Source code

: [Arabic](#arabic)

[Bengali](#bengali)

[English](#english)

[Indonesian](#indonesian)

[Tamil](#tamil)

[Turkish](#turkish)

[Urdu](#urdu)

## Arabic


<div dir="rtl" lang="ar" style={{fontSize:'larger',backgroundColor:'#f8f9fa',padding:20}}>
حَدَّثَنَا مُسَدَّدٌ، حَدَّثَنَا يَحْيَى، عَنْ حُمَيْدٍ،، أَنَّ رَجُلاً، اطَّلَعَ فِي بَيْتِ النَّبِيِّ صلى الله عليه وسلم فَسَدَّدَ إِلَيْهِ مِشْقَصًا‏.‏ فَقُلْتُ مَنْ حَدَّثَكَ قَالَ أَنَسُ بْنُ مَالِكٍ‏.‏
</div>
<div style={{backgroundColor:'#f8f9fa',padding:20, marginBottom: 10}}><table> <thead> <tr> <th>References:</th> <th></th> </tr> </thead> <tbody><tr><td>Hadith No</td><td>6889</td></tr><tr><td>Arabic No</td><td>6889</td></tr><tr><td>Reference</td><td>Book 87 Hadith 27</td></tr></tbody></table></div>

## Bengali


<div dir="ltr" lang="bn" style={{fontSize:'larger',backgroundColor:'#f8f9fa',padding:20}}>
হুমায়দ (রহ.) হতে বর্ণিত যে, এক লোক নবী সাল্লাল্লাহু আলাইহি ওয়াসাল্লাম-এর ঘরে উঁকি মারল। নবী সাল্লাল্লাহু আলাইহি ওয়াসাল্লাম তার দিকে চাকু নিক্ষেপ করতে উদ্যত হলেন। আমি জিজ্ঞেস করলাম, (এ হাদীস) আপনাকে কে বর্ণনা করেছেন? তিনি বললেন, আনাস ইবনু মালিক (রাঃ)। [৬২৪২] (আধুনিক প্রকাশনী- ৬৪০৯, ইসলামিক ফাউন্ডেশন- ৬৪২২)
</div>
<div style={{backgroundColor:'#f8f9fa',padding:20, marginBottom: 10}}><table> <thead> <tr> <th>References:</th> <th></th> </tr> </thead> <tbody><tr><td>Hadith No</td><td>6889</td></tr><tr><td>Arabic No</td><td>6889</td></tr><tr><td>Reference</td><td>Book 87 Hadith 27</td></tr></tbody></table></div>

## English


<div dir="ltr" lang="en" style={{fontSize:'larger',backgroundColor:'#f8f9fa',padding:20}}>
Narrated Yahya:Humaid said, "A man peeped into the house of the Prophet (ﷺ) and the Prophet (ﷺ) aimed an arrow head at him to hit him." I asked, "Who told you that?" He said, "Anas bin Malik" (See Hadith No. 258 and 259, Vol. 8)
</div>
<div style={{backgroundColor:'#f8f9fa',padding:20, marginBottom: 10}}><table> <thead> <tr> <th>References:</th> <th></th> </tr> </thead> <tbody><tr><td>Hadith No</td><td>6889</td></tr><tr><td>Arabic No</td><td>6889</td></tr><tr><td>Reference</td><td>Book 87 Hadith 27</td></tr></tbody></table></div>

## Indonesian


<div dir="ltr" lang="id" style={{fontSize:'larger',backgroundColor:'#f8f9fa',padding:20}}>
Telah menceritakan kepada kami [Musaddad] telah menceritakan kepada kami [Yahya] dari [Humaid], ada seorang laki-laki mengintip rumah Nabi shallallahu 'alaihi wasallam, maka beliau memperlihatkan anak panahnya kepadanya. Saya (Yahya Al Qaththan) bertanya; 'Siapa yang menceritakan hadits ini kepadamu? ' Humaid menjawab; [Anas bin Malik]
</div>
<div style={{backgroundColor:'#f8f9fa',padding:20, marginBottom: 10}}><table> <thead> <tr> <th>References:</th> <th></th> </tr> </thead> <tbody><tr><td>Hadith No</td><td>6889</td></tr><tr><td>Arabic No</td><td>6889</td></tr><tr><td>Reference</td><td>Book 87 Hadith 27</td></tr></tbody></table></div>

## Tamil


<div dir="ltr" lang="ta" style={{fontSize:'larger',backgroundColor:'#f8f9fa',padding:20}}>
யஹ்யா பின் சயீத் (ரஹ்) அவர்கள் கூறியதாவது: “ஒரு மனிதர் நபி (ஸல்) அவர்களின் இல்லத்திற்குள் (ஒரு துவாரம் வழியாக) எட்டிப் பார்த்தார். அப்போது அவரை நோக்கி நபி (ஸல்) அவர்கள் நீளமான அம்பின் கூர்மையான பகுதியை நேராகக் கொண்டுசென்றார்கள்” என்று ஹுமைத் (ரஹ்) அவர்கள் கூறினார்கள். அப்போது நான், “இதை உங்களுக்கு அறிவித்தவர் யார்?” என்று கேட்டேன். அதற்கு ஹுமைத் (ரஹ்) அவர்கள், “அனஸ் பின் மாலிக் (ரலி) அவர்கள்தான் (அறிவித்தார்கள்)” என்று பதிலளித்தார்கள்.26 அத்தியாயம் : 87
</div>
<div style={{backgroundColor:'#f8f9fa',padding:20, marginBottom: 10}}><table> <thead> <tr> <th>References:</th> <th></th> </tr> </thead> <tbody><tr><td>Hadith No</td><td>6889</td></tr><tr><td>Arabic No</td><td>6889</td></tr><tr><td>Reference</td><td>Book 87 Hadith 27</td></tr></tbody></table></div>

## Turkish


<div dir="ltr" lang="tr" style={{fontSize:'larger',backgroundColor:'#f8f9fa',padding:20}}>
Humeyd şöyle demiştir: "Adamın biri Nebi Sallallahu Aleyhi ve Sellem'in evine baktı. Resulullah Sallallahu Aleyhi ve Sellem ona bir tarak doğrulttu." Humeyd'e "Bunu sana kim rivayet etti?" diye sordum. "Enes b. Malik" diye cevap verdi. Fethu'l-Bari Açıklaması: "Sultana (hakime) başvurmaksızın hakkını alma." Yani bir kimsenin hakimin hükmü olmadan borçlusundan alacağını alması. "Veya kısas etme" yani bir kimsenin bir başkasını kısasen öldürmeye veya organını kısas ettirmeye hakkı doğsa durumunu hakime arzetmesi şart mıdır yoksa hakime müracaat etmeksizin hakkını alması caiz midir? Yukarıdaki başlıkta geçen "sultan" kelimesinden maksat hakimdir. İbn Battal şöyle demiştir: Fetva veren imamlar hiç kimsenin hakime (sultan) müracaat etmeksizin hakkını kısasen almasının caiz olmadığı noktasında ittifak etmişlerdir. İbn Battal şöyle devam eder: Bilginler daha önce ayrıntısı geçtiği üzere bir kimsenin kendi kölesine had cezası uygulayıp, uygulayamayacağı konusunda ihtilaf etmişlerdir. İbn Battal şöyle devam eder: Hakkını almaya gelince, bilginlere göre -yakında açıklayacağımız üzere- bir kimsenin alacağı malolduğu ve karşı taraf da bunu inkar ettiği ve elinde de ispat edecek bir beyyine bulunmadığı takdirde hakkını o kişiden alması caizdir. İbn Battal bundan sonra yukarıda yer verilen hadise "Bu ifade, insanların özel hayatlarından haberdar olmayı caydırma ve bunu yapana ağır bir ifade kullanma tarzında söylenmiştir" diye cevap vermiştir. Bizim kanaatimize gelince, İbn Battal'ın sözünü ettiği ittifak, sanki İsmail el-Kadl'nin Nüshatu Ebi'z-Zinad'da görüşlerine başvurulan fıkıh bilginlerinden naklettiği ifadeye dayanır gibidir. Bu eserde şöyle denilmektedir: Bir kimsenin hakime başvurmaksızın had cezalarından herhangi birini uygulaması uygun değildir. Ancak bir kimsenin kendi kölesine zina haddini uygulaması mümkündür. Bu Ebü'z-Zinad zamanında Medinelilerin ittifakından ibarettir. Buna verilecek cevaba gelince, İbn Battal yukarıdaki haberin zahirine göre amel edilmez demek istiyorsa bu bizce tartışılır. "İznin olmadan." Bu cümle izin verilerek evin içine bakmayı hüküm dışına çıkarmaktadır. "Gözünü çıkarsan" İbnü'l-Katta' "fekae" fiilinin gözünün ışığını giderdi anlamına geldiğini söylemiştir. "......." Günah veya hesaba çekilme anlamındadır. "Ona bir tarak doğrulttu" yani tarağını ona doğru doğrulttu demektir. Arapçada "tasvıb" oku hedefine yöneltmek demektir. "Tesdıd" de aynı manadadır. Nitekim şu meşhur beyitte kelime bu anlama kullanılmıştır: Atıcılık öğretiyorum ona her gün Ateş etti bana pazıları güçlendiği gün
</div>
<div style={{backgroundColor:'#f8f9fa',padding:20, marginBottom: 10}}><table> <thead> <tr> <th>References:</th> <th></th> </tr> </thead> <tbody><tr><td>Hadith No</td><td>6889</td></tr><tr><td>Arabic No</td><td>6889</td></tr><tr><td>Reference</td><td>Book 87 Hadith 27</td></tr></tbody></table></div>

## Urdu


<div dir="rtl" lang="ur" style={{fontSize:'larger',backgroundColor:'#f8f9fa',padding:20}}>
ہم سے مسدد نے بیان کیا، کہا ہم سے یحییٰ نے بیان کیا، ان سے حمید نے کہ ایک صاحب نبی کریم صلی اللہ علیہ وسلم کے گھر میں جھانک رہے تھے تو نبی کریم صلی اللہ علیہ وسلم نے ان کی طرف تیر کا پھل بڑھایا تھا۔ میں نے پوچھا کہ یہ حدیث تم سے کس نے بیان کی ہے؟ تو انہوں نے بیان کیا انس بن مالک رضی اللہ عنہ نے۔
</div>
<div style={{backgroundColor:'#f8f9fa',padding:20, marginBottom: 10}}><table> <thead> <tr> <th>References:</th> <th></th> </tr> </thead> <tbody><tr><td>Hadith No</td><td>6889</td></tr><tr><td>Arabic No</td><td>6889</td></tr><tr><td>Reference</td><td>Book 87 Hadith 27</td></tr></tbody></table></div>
═══
> _YOUR OBJECTIVE_
Gather up every line from the listing above in which the word "وسلم" occurs.

> _SOLUTION FOR THIS PROBLEM_
حَدَّثَنَا مُسَدَّدٌ، حَدَّثَنَا يَحْيَى، عَنْ حُمَيْدٍ،، أَنَّ رَجُلاً، اطَّلَعَ فِي بَيْتِ النَّبِيِّ صلى الله عليه وسلم فَسَدَّدَ إِلَيْهِ مِشْقَصًا‏.‏ فَقُلْتُ مَنْ حَدَّثَكَ قَالَ أَنَسُ بْنُ مَالِكٍ‏.‏
ہم سے مسدد نے بیان کیا، کہا ہم سے یحییٰ نے بیان کیا، ان سے حمید نے کہ ایک صاحب نبی کریم صلی اللہ علیہ وسلم کے گھر میں جھانک رہے تھے تو نبی کریم صلی اللہ علیہ وسلم نے ان کی طرف تیر کا پھل بڑھایا تھا۔ میں نے پوچھا کہ یہ حدیث تم سے کس نے بیان کی ہے؟ تو انہوں نے بیان کیا انس بن مالک رضی اللہ عنہ نے۔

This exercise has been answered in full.